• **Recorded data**
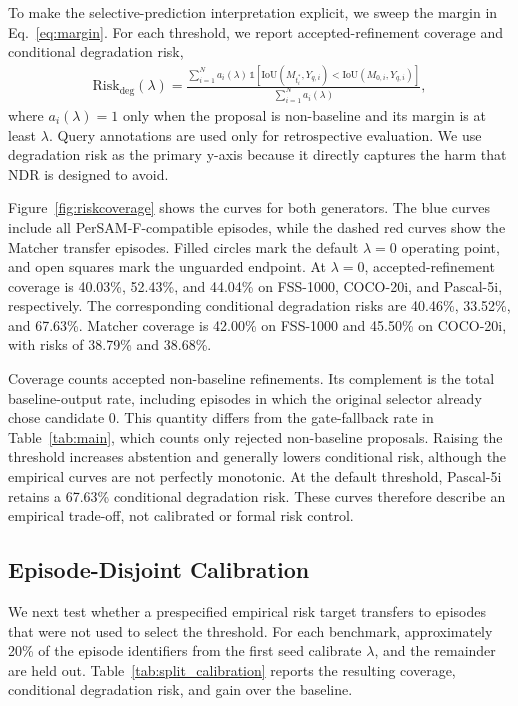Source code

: \documentclass{CVM}
\begin{document}
To make the selective-prediction interpretation explicit, we sweep the margin in Eq.~\eqref{eq:margin}. For each threshold, we report accepted-refinement coverage and conditional degradation risk,
\begin{align}
\mathrm{Risk}_{\mathrm{deg}}(\lambda)=
\frac{\sum_{i=1}^{N}a_i(\lambda)\,\mathbb{1}\left[
\mathrm{IoU}(M_{t_i^*},Y_{q,i})<\mathrm{IoU}(M_{0,i},Y_{q,i})
\right]}
{\sum_{i=1}^{N}a_i(\lambda)},
\label{eq:riskcoverage}
\end{align}
where $a_i(\lambda)=1$ only when the proposal is non-baseline and its margin is at least $\lambda$. Query annotations are used only for retrospective evaluation. We use degradation risk as the primary y-axis because it directly captures the harm that NDR is designed to avoid.

Figure~\ref{fig:riskcoverage} shows the curves for both generators. The blue curves include all PerSAM-F-compatible episodes, while the dashed red curves show the Matcher transfer episodes. Filled circles mark the default $\lambda=0$ operating point, and open squares mark the unguarded endpoint. At $\lambda=0$, accepted-refinement coverage is 40.03\%, 52.43\%, and 44.04\% on FSS-1000, COCO-20i, and Pascal-5i, respectively. The corresponding conditional degradation risks are 40.46\%, 33.52\%, and 67.63\%. Matcher coverage is 42.00\% on FSS-1000 and 45.50\% on COCO-20i, with risks of 38.79\% and 38.68\%.

Coverage counts accepted non-baseline refinements. Its complement is the total baseline-output rate, including episodes in which the original selector already chose candidate 0. This quantity differs from the gate-fallback rate in Table~\ref{tab:main}, which counts only rejected non-baseline proposals. Raising the threshold increases abstention and generally lowers conditional risk, although the empirical curves are not perfectly monotonic. At the default threshold, Pascal-5i retains a 67.63\% conditional degradation risk. These curves therefore describe an empirical trade-off, not calibrated or formal risk control.

\subsection{Episode-Disjoint Calibration}

We next test whether a prespecified empirical risk target transfers to episodes that were not used to select the threshold. For each benchmark, approximately 20\% of the episode identifiers from the first seed calibrate $\lambda$, and the remainder are held out. Table~\ref{tab:split_calibration} reports the resulting coverage, conditional degradation risk, and gain over the baseline.
\end{document}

• **Your objective**
In the answer, the entries must appear exactly as above, without the images.

• **Reply to the exercise**
Source code

: \documentclass{CVM}
\begin{document}
To make the selective-prediction interpretation explicit, we sweep the margin in Eq.~\eqref{eq:margin}. For each threshold, we report accepted-refinement coverage and conditional degradation risk,
\begin{align}
\mathrm{Risk}_{\mathrm{deg}}(\lambda)=
\frac{\sum_{i=1}^{N}a_i(\lambda)\,\mathbb{1}\left[
\mathrm{IoU}(M_{t_i^*},Y_{q,i})<\mathrm{IoU}(M_{0,i},Y_{q,i})
\right]}
{\sum_{i=1}^{N}a_i(\lambda)},
\label{eq:riskcoverage}
\end{align}
where $a_i(\lambda)=1$ only when the proposal is non-baseline and its margin is at least $\lambda$. Query annotations are used only for retrospective evaluation. We use degradation risk as the primary y-axis because it directly captures the harm that NDR is designed to avoid.

Figure~\ref{fig:riskcoverage} shows the curves for both generators. The blue curves include all PerSAM-F-compatible episodes, while the dashed red curves show the Matcher transfer episodes. Filled circles mark the default $\lambda=0$ operating point, and open squares mark the unguarded endpoint. At $\lambda=0$, accepted-refinement coverage is 40.03\%, 52.43\%, and 44.04\% on FSS-1000, COCO-20i, and Pascal-5i, respectively. The corresponding conditional degradation risks are 40.46\%, 33.52\%, and 67.63\%. Matcher coverage is 42.00\% on FSS-1000 and 45.50\% on COCO-20i, with risks of 38.79\% and 38.68\%.

Coverage counts accepted non-baseline refinements. Its complement is the total baseline-output rate, including episodes in which the original selector already chose candidate 0. This quantity differs from the gate-fallback rate in Table~\ref{tab:main}, which counts only rejected non-baseline proposals. Raising the threshold increases abstention and generally lowers conditional risk, although the empirical curves are not perfectly monotonic. At the default threshold, Pascal-5i retains a 67.63\% conditional degradation risk. These curves therefore describe an empirical trade-off, not calibrated or formal risk control.

\subsection{Episode-Disjoint Calibration}

We next test whether a prespecified empirical risk target transfers to episodes that were not used to select the threshold. For each benchmark, approximately 20\% of the episode identifiers from the first seed calibrate $\lambda$, and the remainder are held out. Table~\ref{tab:split_calibration} reports the resulting coverage, conditional degradation risk, and gain over the baseline.
\end{document}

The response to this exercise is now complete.